I am searching for the best possible solution for storing large dense 2D matrices of floating-point data, generally float32 data.
The goal would be to share scientific data more easily from websites like the Internet Archive and make such data FAIR.
My current approaches (listed below) fall short of the desired goal, so I thought I might ask here, hoping to find something new, such as a better data structure. Even though my examples are in Python, the solution does not need to be in Python. Any good solution will do, even one in COBOL!
CSV-based
One approach I tried would be to store the values as compressed CSVs using pandas, but this is excruciatingly slow, and the end compression is not exactly optimal (generally a 50% from the plain CSV on the data I tried this on, which is not flawed but not sufficient to make this viable.) In this example, I am using gzip. I have also tried LZMA, but it is generally way slower, and, at least on the data I tried it on, it does not yield a significantly better result.
import pandas as pd
my_data: pd.DataFrame = create_my_data_doing_something()

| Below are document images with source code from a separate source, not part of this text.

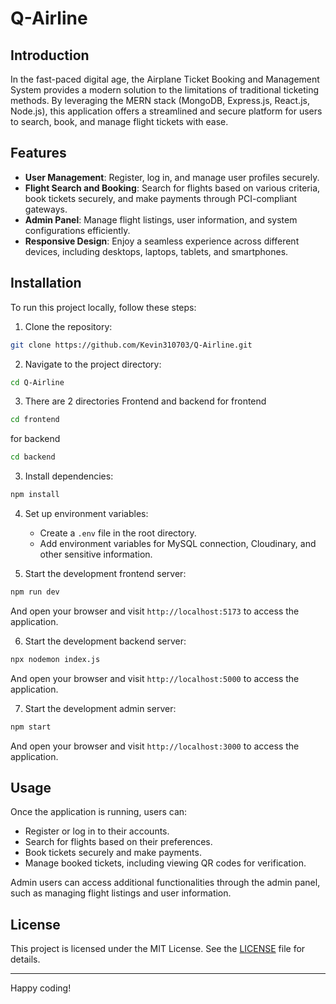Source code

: # Q-Airline

## Introduction

In the fast-paced digital age, the Airplane Ticket Booking and Management System provides a modern solution to the limitations of traditional ticketing methods. By leveraging the MERN stack (MongoDB, Express.js, React.js, Node.js), this application offers a streamlined and secure platform for users to search, book, and manage flight tickets with ease.

## Features

- **User Management**: Register, log in, and manage user profiles securely.
- **Flight Search and Booking**: Search for flights based on various criteria, book tickets securely, and make payments through PCI-compliant gateways.
- **Admin Panel**: Manage flight listings, user information, and system configurations efficiently.
- **Responsive Design**: Enjoy a seamless experience across different devices, including desktops, laptops, tablets, and smartphones.

## Installation

To run this project locally, follow these steps:

1. Clone the repository:

```bash
git clone https://github.com/Kevin310703/Q-Airline.git
```

2. Navigate to the project directory:

```bash
cd Q-Airline
```

3. There are 2 directories Frontend and backend
for frontend
```bash
cd frontend
```

for backend
```bash
cd backend
```

3. Install dependencies:

```bash
npm install
```

4. Set up environment variables:
   - Create a `.env` file in the root directory.
   - Add environment variables for MySQL connection, Cloudinary, and other sensitive information.

5. Start the development frontend server:

```bash
npm run dev
```
And open your browser and visit `http://localhost:5173` to access the application.

6. Start the development backend server:

```bash
npx nodemon index.js
```
And open your browser and visit `http://localhost:5000` to access the application.

7. Start the development admin server:

```bash
npm start
```
And open your browser and visit `http://localhost:3000` to access the application.

## Usage

Once the application is running, users can:

- Register or log in to their accounts.
- Search for flights based on their preferences.
- Book tickets securely and make payments.
- Manage booked tickets, including viewing QR codes for verification.

Admin users can access additional functionalities through the admin panel, such as managing flight listings and user information.

## License

This project is licensed under the MIT License. See the [LICENSE](LICENSE) file for details.

---

Happy coding!
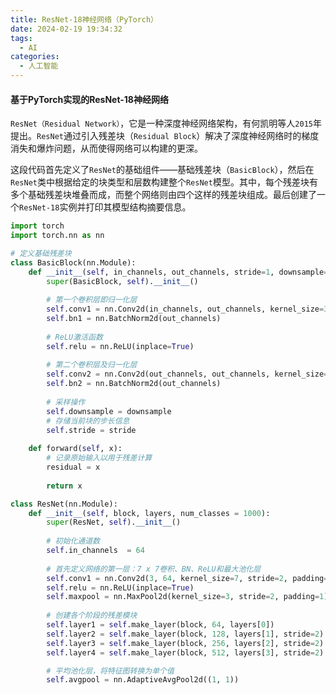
 ```yaml
---
title: ResNet-18神经网络（PyTorch）
date: 2024-02-19 19:34:32
tags:
  - AI
categories:
  - 人工智能
---
```


#### 基于PyTorch实现的ResNet-18神经网络

`ResNet（Residual Network）`，它是一种深度神经网络架构，有何凯明等人`2015`年提出。`ResNet`通过引入残差块（`Residual Block`）解决了深度神经网络时的梯度消失和爆炸问题，从而使得网络可以构建的更深。

这段代码首先定义了`ResNet`的基础组件——基础残差块（`BasicBlock`），然后在`ResNet`类中根据给定的块类型和层数构建整个`ResNet`模型。其中，每个残差块有多个基础残差块堆叠而成，而整个网络则由四个这样的残差块组成。最后创建了一个`ResNet-18`实例并打印其模型结构摘要信息。
<!-- more -->

```python
import torch
import torch.nn as nn

# 定义基础残差块
class BasicBlock(nn.Module):
    def __init__(self, in_channels, out_channels, stride=1, downsample=None) :
        super(BasicBlock, self).__init__()
        
        # 第一个卷积层即归一化层
        self.conv1 = nn.Conv2d(in_channels, out_channels, kernel_size=3, stride=stride, padding=1, bias=False)
        self.bn1 = nn.BatchNorm2d(out_channels)
        
        # ReLU激活函数
        self.relu = nn.ReLU(inplace=True)
        
        # 第二个卷积层及归一化层
        self.conv2 = nn.Conv2d(out_channels, out_channels, kernel_size=3, stride=1, padding=1, bias=False)
        self.bn2 = nn.BatchNorm2d(out_channels)
        
        # 采样操作
        self.downsample = downsample
        # 存储当前块的步长信息
        self.stride = stride
        
    def forward(self, x):
        # 记录原始输入以用于残差计算
        residual = x
        
        return x

class ResNet(nn.Module):
    def __init__(self, block, layers, num_classes = 1000):
        super(ResNet, self).__init__()
        
        # 初始化通道数
        self.in_channels  = 64
        
        # 首先定义网络的第一层：7 x 7卷积、BN、ReLU和最大池化层
        self.conv1 = nn.Conv2d(3, 64, kernel_size=7, stride=2, padding=3, bias=False)
        self.relu = nn.ReLU(inplace=True)
        self.maxpool = nn.MaxPool2d(kernel_size=3, stride=2, padding=1)
        
        # 创建各个阶段的残差模块
        self.layer1 = self.make_layer(block, 64, layers[0])
        self.layer2 = self.make_layer(block, 128, layers[1], stride=2)
        self.layer3 = self.make_layer(block, 256, layers[2], stride=2)
        self.layer4 = self.make_layer(block, 512, layers[3], stride=2)

        # 平均池化层，将特征图转换为单个值
        self.avgpool = nn.AdaptiveAvgPool2d((1, 1))

```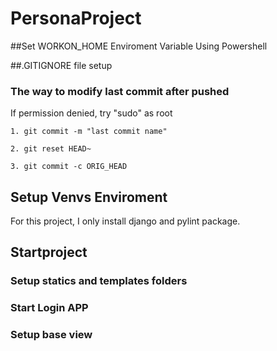 # PersonaProject

##Set WORKON_HOME Enviroment Variable Using Powershell

##.GITIGNORE file setup

### The way to modify last commit after pushed

If permission denied, try "sudo" as root 

```
1. git commit -m "last commit name" 

2. git reset HEAD~

3. git commit -c ORIG_HEAD
```

## Setup Venvs Enviroment

For this project, I only install django and pylint package.

## Startproject 

### Setup statics and templates folders

### Start Login APP

### Setup base view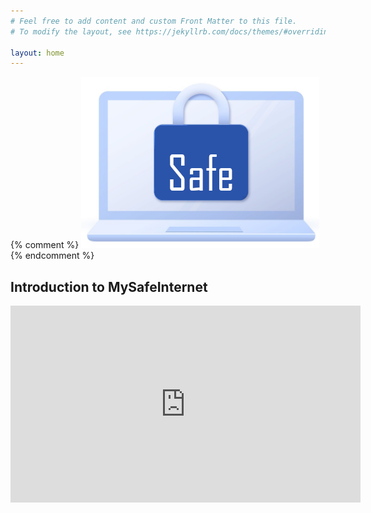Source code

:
 ```yaml
---
# Feel free to add content and custom Front Matter to this file.
# To modify the layout, see https://jekyllrb.com/docs/themes/#overriding-theme-defaults

layout: home
---
```

{% comment %}
![mysafeinternet-logo](/assets/mysafeinternet-logo.png)
{% endcomment %}

## Introduction to MySafeInternet
<iframe width="560" height="315" src="https://www.youtube.com/embed/9sMYtNDsgGE" title="MySafeInternet Intro" frameborder="0" allow="accelerometer; autoplay; clipboard-write; encrypted-media; gyroscope; picture-in-picture" allowfullscreen></iframe>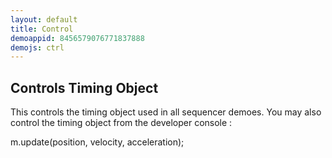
 ```yaml
---
layout: default
title: Control
demoappid: 8456579076771837888
demojs: ctrl
---
```


## Controls Timing Object

This controls the timing object used in all sequencer demoes. You may also control the timing object from the developer console : 

m.update(position, velocity, acceleration);

<div id="demo"></div>
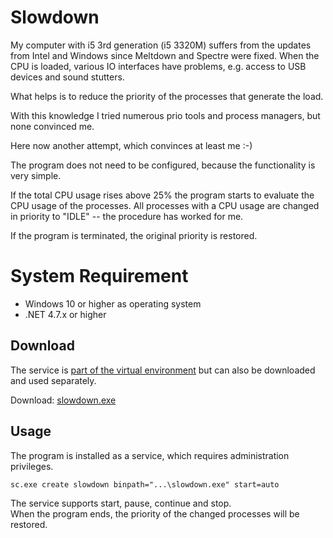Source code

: # Slowdown

My computer with i5 3rd generation (i5 3320M) suffers from the updates from
Intel and Windows since Meltdown and Spectre were fixed. When the CPU is
loaded, various IO interfaces have problems, e.g.  access to USB devices and
sound stutters.

What helps is to reduce the priority of the processes that generate the load.

With this knowledge I tried numerous prio tools and process managers, but none
convinced me.

Here now another attempt, which convinces at least me :-)

The program does not need to be configured, because the functionality is very
simple. 

If the total CPU usage rises above 25% the program starts to evaluate the CPU
usage of the processes. All processes with a CPU usage are changed in priority
to "IDLE" -- the procedure has worked for me.

If the program is terminated, the original priority is restored.


# System Requirement
- Windows 10 or higher as operating system
- .NET 4.7.x or higher


## Download

The service is [part of the virtual environment](https://github.com/seanox/virtual-environment/tree/main/platform/Resources/platform/Settings)
but can also be downloaded and used separately.

Download: [slowdown.exe](https://github.com/seanox/virtual-environment/raw/main/platform/Resources/platform/Settings/slowdown.exe)


## Usage

The program is installed as a service, which requires administration
privileges.

```
sc.exe create slowdown binpath="...\slowdown.exe" start=auto
```

The service supports start, pause, continue and stop.  
When the program ends, the priority of the changed processes will be restored.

my_data.to_csv("my_data_saved.csv.gz")
NumPy Based
Another solution is to store the data into a NumPy-like matrix and then compress it on a disk.
import numpy as np
my_data: np.ndarray = create_my_data_doing_something()
np.save("my_data_saved.npy", my_data)
and afterwards
gzip -k my_data_saved.npy
Numpy with H5
Another possible compression is H5, but as shown in the benchmark below it does not do better than the plain numpy.
with h5py.File("my_data_saved.h5", 'w') as hf:
hf.create_dataset("my_data_saved", data=my_data)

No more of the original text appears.